***** Data supplied

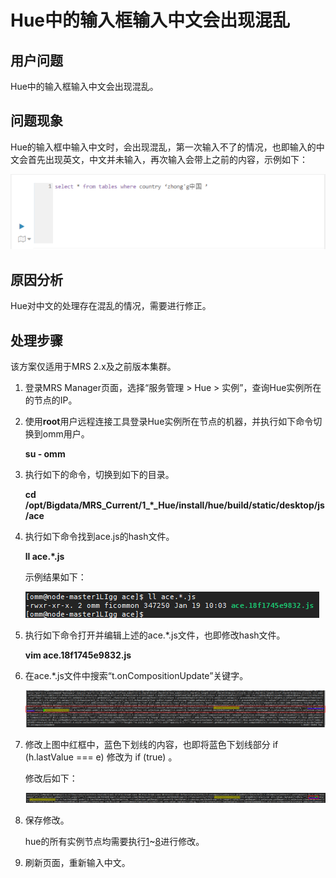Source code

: # Hue中的输入框输入中文会出现混乱<a name="mrs_03_0258"></a>

## 用户问题<a name="section18305143583116"></a>

Hue中的输入框输入中文会出现混乱。

## 问题现象<a name="section117424454313"></a>

Hue的输入框中输入中文时，会出现混乱，第一次输入不了的情况，也即输入的中文会首先出现英文，中文并未输入，再次输入会带上之前的内容，示例如下：

![](figures/zh-cn_image_0000001090273843.png)

## 原因分析<a name="section1237061220324"></a>

Hue对中文的处理存在混乱的情况，需要进行修正。

## 处理步骤<a name="section10683175013501"></a>

该方案仅适用于MRS 2.x及之前版本集群。

1.  <a name="li1870412512263"></a>登录MRS Manager页面，选择“服务管理 \> Hue \> 实例”，查询Hue实例所在的节点的IP。
2.  使用**root**用户远程连接工具登录Hue实例所在节点的机器，并执行如下命令切换到omm用户。

    **su - omm**

3.  执行如下的命令，切换到如下的目录。

    **cd /opt/Bigdata/MRS\_Current/1\_\*\_Hue/install/hue/build/static/desktop/js/ace**

4.  执行如下命令找到ace.js的hash文件。

    **ll ace.\*.js**

    示例结果如下：

    ![](figures/zh-cn_image_0000001090668693.png)

5.  执行如下命令打开并编辑上述的ace.\*.js文件，也即修改hash文件。

    **vim ace.18f1745e9832.js**

6.  在ace.\*.js文件中搜索“t.onCompositionUpdate”关键字。

    ![](figures/zh-cn_image_0000001090570495.png)

7.  修改上图中红框中，蓝色下划线的内容，也即将蓝色下划线部分 if \(h.lastValue === e\) 修改为 if \(true\) 。

    修改后如下：

    ![](figures/zh-cn_image_0000001090570497.png)

8.  <a name="li6167174162911"></a>保存修改。

    hue的所有实例节点均需要执行[1](#li1870412512263)\~[8](#li6167174162911)进行修改。

9.  刷新页面，重新输入中文。

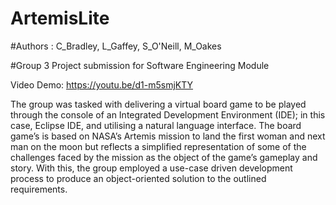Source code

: # ArtemisLite

#Authors : C_Bradley, L_Gaffey, S_O'Neill, M_Oakes

#Group 3 Project submission for Software Engineering Module

Video Demo: https://youtu.be/d1-m5smjKTY

The group was tasked with delivering a virtual board game to be played through the console of an Integrated 
Development Environment (IDE); in this case, Eclipse IDE, and utilising a natural language interface. The board game’s 
is based on NASA’s Artemis mission to land the first woman and next man on the moon but reflects a simplified 
representation of some of the challenges faced by the mission as the object of the game’s gameplay and story. With 
this, the group employed a use-case driven development process to produce an object-oriented solution to the 
outlined requirements.
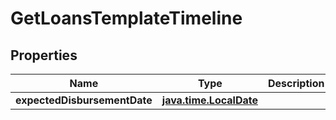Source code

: 
# GetLoansTemplateTimeline

## Properties
| Name | Type | Description | Notes |
| ------------ | ------------- | ------------- | ------------- |
| **expectedDisbursementDate** | [**java.time.LocalDate**](java.time.LocalDate.md) |  |  [optional] |



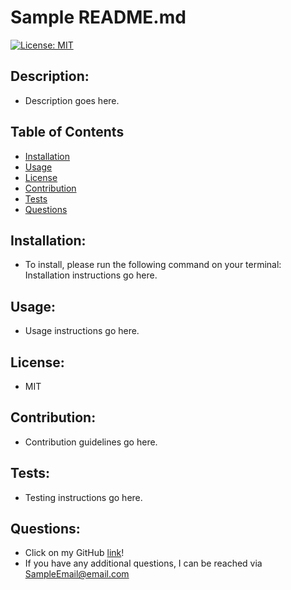 # Sample README.md

  [![License: MIT](https://img.shields.io/badge/License-MIT-yellow.svg)](https://opensource.org/licenses/MIT)

  ## Description:
  - Description goes here.

  ## Table of Contents
  - [Installation](#installation)
  - [Usage](#usage)
  - [License](#license)
  - [Contribution](#contribution)
  - [Tests](#tests)
  - [Questions](#questions)

  ## Installation:
  - To install, please run the following command on your terminal:
    Installation instructions go here.

  ## Usage:
  - Usage instructions go here.

  ## License:
  - MIT

  ## Contribution:
  - Contribution guidelines go here.

  ## Tests:
  - Testing instructions go here.

  ## Questions:
  - Click on my GitHub [link](https://github.com/SampleGitHubUser)! 
  - If you have any additional questions, I can be reached via <SampleEmail@email.com>

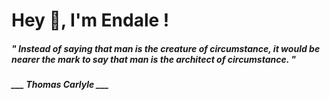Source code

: <h1 title="head"> Hey 👋, I'm Endale !</h1>

**<h5><i>" Instead of saying that man is the creature of circumstance, it would be nearer the mark to say that man is the architect of circumstance. "</i></h5>**

*<b>___ Thomas Carlyle ___</b>*
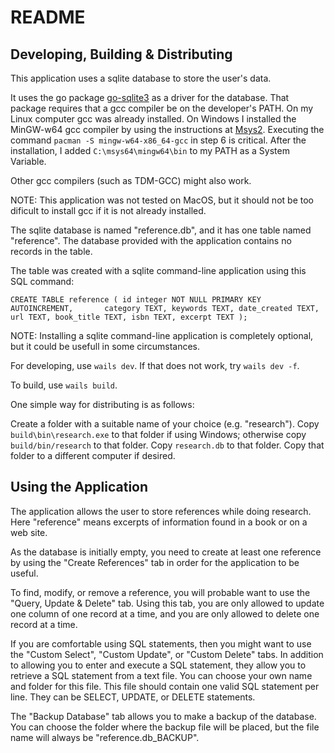 # README

## Developing, Building & Distributing

This application uses a sqlite database to store the user's data.

It uses the go package [go-sqlite3](https://github.com/mattn/go-sqlite3) as a driver for the database.  That package requires that a gcc compiler be on the developer's PATH. On my Linux computer gcc was already installed. On Windows I installed the MinGW-w64 gcc compiler by using the instructions at [Msys2](https://www.msys2.org/). Executing the command `pacman -S mingw-w64-x86_64-gcc` in step 6 is critical. After the installation, I added `C:\msys64\mingw64\bin` to my PATH as a System Variable.

Other gcc compilers (such as TDM-GCC) might also work.

NOTE: This application was not tested on MacOS, but it should not be too dificult to install gcc if it is not already installed.

The sqlite database is named "reference.db", and it has one table named "reference". The database provided with the application contains no records in the table.

The table was created with a sqlite command-line application using this SQL command:

`CREATE TABLE reference (
		id integer NOT NULL PRIMARY KEY AUTOINCREMENT,		
		category TEXT,
		keywords TEXT,
		date_created TEXT,
		url TEXT,
		book_title TEXT,
		isbn TEXT,
		excerpt TEXT
	  );`
	  
NOTE: Installing a sqlite command-line application is completely optional, but it could be usefull in some circumstances.

For developing, use `wails dev`. If that does not work, try `wails dev -f`.

To build, use `wails build`.

One simple way for distributing is as follows:

Create a folder with a suitable name of your choice (e.g. "research").
Copy `build\bin\research.exe` to that folder if using Windows; otherwise copy `build/bin/research` to that folder.
Copy `research.db` to that folder.
Copy that folder to a different computer if desired.

## Using the Application

The application allows the user to store references while doing research.  Here "reference" means excerpts of information found in a book or on a web site.

As the database is initially empty, you need to create at least one reference by using the "Create References" tab in order for the application to be useful.

To find, modify, or remove a reference, you will probable want to use the "Query, Update & Delete" tab. Using this tab, you are only allowed to update one column of one record at a time, and you are only allowed to delete one record at a time.

If you are comfortable using SQL statements, then you might want to use the "Custom Select", "Custom Update", or "Custom Delete" tabs. In addition to allowing you to enter and execute a SQL statement, they allow you to retrieve a SQL statement from a text file.  You can choose your own name and folder for this file. This file should contain one valid SQL statement per line.  They can be SELECT, UPDATE, or DELETE statements.

The "Backup Database" tab allows you to make a backup of the database.  You can choose the folder where the backup file will be placed, but the file name will always be "reference.db_BACKUP".

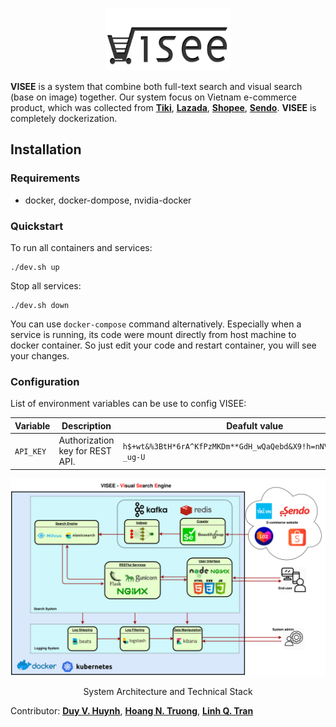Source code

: <p align="center">
  <img width="200" height="100" src="https://raw.githubusercontent.com/vndee/visee/master/imgs/logo.png?token=AGXWHAHFKIENLEQPVIJOZZK6QTQRQ">
</p>

**VISEE** is a system that combine both full-text search and visual search (base on image) together. Our system focus on 
Vietnam e-commerce product, which was collected from [**Tiki**](https://tiki.vn/), [**Lazada**](https://www.lazada.vn/), [**Shopee**](https://shopee.vn/),
[**Sendo**](https://www.sendo.vn/). **VISEE** is completely dockerization.

## Installation

### Requirements

- docker, docker-dompose, nvidia-docker

### Quickstart

To run all containers and services: 

    ./dev.sh up

Stop all services:

    ./dev.sh down
    
You can use `docker-compose` command alternatively. Especially when a service is running, its code were mount directly
from host machine to docker container. So just edit your code and restart container, you will see your changes.

### Configuration

List of environment variables can be use to config VISEE:

| Variable | Description | Deafult value |
|----------|-------------|---------------|
|`API_KEY`| Authorization key for REST API.|`h$+wt&%3BtH*6rA^KfPzMKDm**GdH_wQaQebd&X9!h=nNVjrt+pn8GNB5%-_ug-U`|

<p align="center">
  <img src="https://raw.githubusercontent.com/vndee/visee/master/imgs/visee.png?token=AGXWHAGPQ5HJLX5WGY5ZC326QTSKE">
  <p align="center">System Architecture and Technical Stack</p>
</p>

Contributor: [**Duy V. Huynh**](https://github.com/vndee), [**Hoang N. Truong**](https://github.com/hoangperry/), [**Linh Q. Tran**](https://github.com/tql247/)
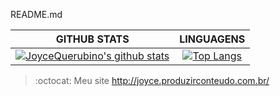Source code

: README.md

|GITHUB STATS|LINGUAGENS|
|:---:|:---:|
|[![JoyceQuerubino's github stats](https://github-readme-stats.vercel.app/api?username=JoyceQuerubino&count_private=true&show_icons=true)](https://github.com/JoyceQuerubino/github-readme-stats)|[![Top Langs](https://github-readme-stats.vercel.app/api/top-langs/?username=JoyceQuerubino&hide=Rich%20Text%20Format,scheme,javascript,vim%20script&langs_count=10&&exclude_repo=blueprintcode-scalatra-wip-temp-example-2018-02-01,blueprintcode-react-wip-temp-example-2018-02-01,javascript-playground-wip-temp-examples&layout=compact)](https://github.com/SelimHorri/github-readme-stats)|


> :octocat: Meu site http://joyce.produzirconteudo.com.br/
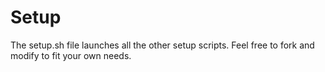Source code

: # Setup
The setup.sh file launches all the other setup scripts.
Feel free to fork and modify to fit your own needs.
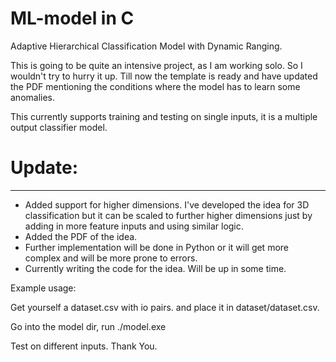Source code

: # ML-model in C
Adaptive Hierarchical Classification Model with Dynamic Ranging.


This is going to be quite an intensive project, as I am working solo.
So I wouldn't try to hurry it up. Till now the template is ready and have updated the PDF
mentioning the conditions where the model has to learn some anomalies. 

This currently supports training and testing on single inputs, it is a multiple output classifier model.

# Update:
---------
- Added support for higher dimensions. I've developed the idea for 3D classification 
but it can be scaled to further higher dimensions just by adding in more feature inputs and using similar logic.
- Added the PDF of the idea.
- Further implementation will be done in Python or it will get more complex and will be more prone to errors.
- Currently writing the code for the idea. Will be up in some time.
  
Example usage:

Get yourself a dataset.csv with io pairs.
and place it in dataset/dataset.csv.

Go into the model dir,
run ./model.exe

Test on different inputs.
Thank You.
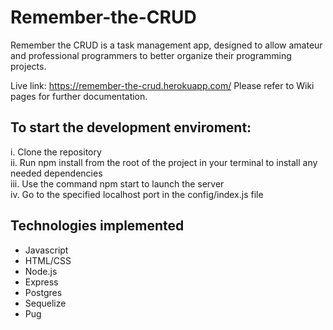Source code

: # Remember-the-CRUD
Remember the CRUD is a task management app, designed to allow amateur and professional programmers to better organize their programming projects.

Live link: https://remember-the-crud.herokuapp.com/
Please refer to Wiki pages for further documentation.

## To start the development enviroment:
i. Clone the repository <br />
ii. Run npm install from the root of the project in your terminal to install any needed dependencies <br />
iii. Use the command npm start to launch the server <br />
iv. Go to the specified localhost port in the config/index.js file 

## Technologies implemented
* Javascript
* HTML/CSS
* Node.js
* Express
* Postgres
* Sequelize
* Pug


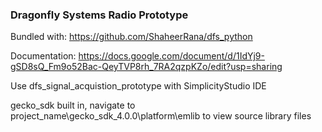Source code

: ### Dragonfly Systems Radio Prototype

Bundled with: https://github.com/ShaheerRana/dfs_python

Documentation: https://docs.google.com/document/d/1IdYj9-gSD8sQ_Fm9o52Bac-QeyTVP8rh_7RA2qzpKZo/edit?usp=sharing

Use dfs_signal_acquistion_prototype with SimplicityStudio IDE

gecko_sdk built in, navigate to project_name\gecko_sdk_4.0.0\platform\emlib to view source library files
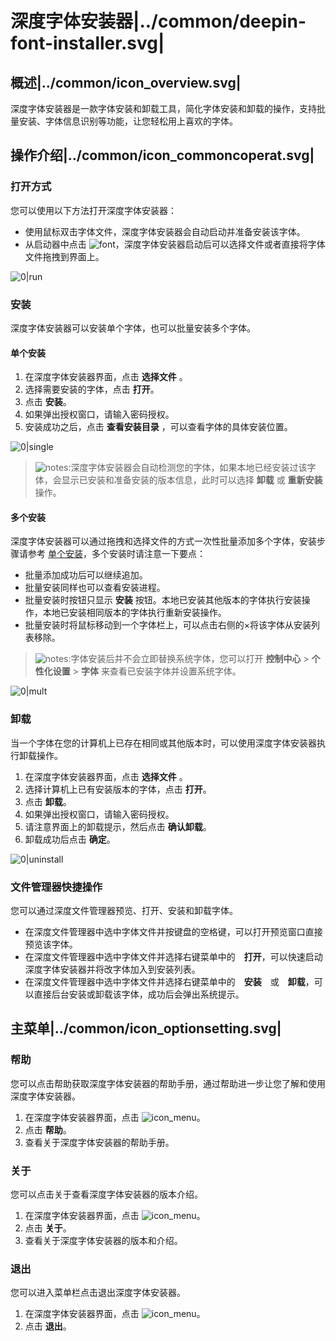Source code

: # 深度字体安装器|../common/deepin-font-installer.svg|

## 概述|../common/icon_overview.svg|

深度字体安装器是一款字体安装和卸载工具，简化字体安装和卸载的操作，支持批量安装、字体信息识别等功能，让您轻松用上喜欢的字体。


## 操作介绍|../common/icon_commoncoperat.svg|


### 打开方式

您可以使用以下方法打开深度字体安装器：

- 使用鼠标双击字体文件，深度字体安装器会自动启动并准备安装该字体。
- 从启动器中点击 ![font](icon/font.svg)，深度字体安装器启动后可以选择文件或者直接将字体文件拖拽到界面上。

![0|run](jpg/run.jpg)

### 安装

深度字体安装器可以安装单个字体，也可以批量安装多个字体。

#### 单个安装

1. 在深度字体安装器界面，点击 **选择文件** 。
2. 选择需要安装的字体，点击 **打开**。
3. 点击 **安装**。
4. 如果弹出授权窗口，请输入密码授权。
5. 安装成功之后，点击 **查看安装目录** ，可以查看字体的具体安装位置。

![0|single](jpg/single.jpg)

> ![notes](icon/notes.svg):深度字体安装器会自动检测您的字体，如果本地已经安装过该字体，会显示已安装和准备安装的版本信息，此时可以选择 **卸载** 或 **重新安装** 操作。

#### 多个安装

深度字体安装器可以通过拖拽和选择文件的方式一次性批量添加多个字体，安装步骤请参考 [单个安装](#单个安装)，多个安装时请注意一下要点：

- 批量添加成功后可以继续追加。
- 批量安装同样也可以查看安装进程。
- 批量安装时按钮只显示 **安装** 按钮。本地已安装其他版本的字体执行安装操作，本地已安装相同版本的字体执行重新安装操作。
- 批量安装时将鼠标移动到一个字体栏上，可以点击右侧的×将该字体从安装列表移除。

> ![notes](icon/notes.svg):字体安装后并不会立即替换系统字体，您可以打开 **控制中心** > **个性化设置** > **字体** 来查看已安装字体并设置系统字体。

![0|mult](jpg/mult.jpg)

### 卸载

当一个字体在您的计算机上已存在相同或其他版本时，可以使用深度字体安装器执行卸载操作。

1. 在深度字体安装器界面，点击 **选择文件** 。
2. 选择计算机上已有安装版本的字体，点击 **打开**。
3. 点击 **卸载**。
4. 如果弹出授权窗口，请输入密码授权。
5. 请注意界面上的卸载提示，然后点击 **确认卸载**。
6. 卸载成功后点击 **确定**。

![0|uninstall](jpg/uninstall.jpg)

### 文件管理器快捷操作

您可以通过深度文件管理器预览、打开、安装和卸载字体。

- 在深度文件管理器中选中字体文件并按键盘的空格键，可以打开预览窗口直接预览该字体。
- 在深度文件管理器中选中字体文件并选择右键菜单中的　**打开**，可以快速启动深度字体安装器并将改字体加入到安装列表。
- 在深度文件管理器中选中字体文件并选择右键菜单中的　**安装**　或　**卸载**，可以直接后台安装或卸载该字体，成功后会弹出系统提示。



## 主菜单|../common/icon_optionsetting.svg|

### 帮助

您可以点击帮助获取深度字体安装器的帮助手册，通过帮助进一步让您了解和使用深度字体安装器。

1. 在深度字体安装器界面，点击 ![icon_menu](icon/icon_menu.svg)。
2. 点击 **帮助**。
3. 查看关于深度字体安装器的帮助手册。

### 关于

您可以点击关于查看深度字体安装器的版本介绍。

1. 在深度字体安装器界面，点击 ![icon_menu](icon/icon_menu.svg)。
2. 点击 **关于**。
3. 查看关于深度字体安装器的版本和介绍。

### 退出

您可以进入菜单栏点击退出深度字体安装器。

1. 在深度字体安装器界面，点击 ![icon_menu](icon/icon_menu.svg)。
2. 点击 **退出**。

**********

* Task statement:
Look at the records above. Copy every line where the string "store" occurs.

* Answer space:
This application uses a sqlite database to store the user's data.
The application allows the user to store references while doing research.  Here "reference" means excerpts of information found in a book or on a web site.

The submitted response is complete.